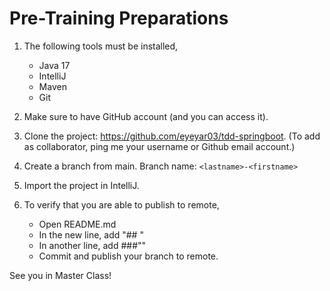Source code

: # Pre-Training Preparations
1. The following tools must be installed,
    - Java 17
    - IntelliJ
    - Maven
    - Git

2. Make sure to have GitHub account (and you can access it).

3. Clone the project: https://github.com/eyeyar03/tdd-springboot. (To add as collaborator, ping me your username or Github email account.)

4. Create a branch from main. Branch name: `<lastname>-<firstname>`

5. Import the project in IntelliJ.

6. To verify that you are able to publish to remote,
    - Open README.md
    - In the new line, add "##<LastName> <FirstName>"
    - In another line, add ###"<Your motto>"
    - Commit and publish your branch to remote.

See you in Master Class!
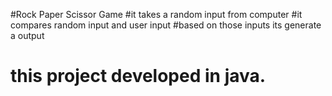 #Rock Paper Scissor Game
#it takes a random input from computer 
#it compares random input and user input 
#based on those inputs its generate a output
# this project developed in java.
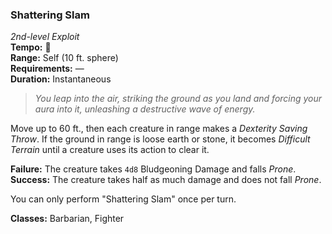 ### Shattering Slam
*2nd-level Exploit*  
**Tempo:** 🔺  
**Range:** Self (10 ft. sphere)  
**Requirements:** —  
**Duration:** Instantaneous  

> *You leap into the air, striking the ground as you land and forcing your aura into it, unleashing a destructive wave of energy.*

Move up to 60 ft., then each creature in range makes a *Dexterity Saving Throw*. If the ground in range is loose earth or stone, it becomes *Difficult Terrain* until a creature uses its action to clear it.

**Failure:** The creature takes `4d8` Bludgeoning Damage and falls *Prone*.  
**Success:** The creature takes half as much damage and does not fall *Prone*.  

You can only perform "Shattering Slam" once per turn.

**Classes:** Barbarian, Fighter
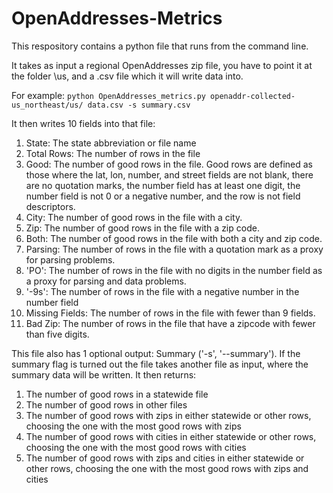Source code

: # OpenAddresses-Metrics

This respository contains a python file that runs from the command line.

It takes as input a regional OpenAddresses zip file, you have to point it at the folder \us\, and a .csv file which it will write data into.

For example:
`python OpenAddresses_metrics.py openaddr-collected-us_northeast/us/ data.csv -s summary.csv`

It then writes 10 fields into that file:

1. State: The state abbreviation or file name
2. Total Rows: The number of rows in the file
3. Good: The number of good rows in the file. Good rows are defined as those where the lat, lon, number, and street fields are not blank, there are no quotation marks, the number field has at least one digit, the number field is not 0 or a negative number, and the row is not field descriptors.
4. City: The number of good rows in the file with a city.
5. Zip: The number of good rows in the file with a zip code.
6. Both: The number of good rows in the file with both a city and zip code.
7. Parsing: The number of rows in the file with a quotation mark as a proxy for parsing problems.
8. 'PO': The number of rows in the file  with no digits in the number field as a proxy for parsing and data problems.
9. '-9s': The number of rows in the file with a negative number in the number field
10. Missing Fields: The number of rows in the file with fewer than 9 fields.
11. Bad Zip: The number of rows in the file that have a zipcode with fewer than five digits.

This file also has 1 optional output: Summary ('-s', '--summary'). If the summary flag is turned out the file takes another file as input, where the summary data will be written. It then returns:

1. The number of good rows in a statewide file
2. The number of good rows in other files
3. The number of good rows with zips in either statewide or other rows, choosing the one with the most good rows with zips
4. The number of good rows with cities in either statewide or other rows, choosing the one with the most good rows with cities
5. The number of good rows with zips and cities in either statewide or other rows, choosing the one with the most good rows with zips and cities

━━━━━━━━━━━━━━━━━━━━━━━━━━━━━━

WORK TO BE COMPLETED: In the records above, the line with "It then writes" marks the start and the line with "6. Both: The" marks the end; copy that stretch exactly, both lines included, and nothing else.

ANSWER TO THE EXERCISE:
It then writes 10 fields into that file:

1. State: The state abbreviation or file name
2. Total Rows: The number of rows in the file
3. Good: The number of good rows in the file. Good rows are defined as those where the lat, lon, number, and street fields are not blank, there are no quotation marks, the number field has at least one digit, the number field is not 0 or a negative number, and the row is not field descriptors.
4. City: The number of good rows in the file with a city.
5. Zip: The number of good rows in the file with a zip code.
6. Both: The number of good rows in the file with both a city and zip code.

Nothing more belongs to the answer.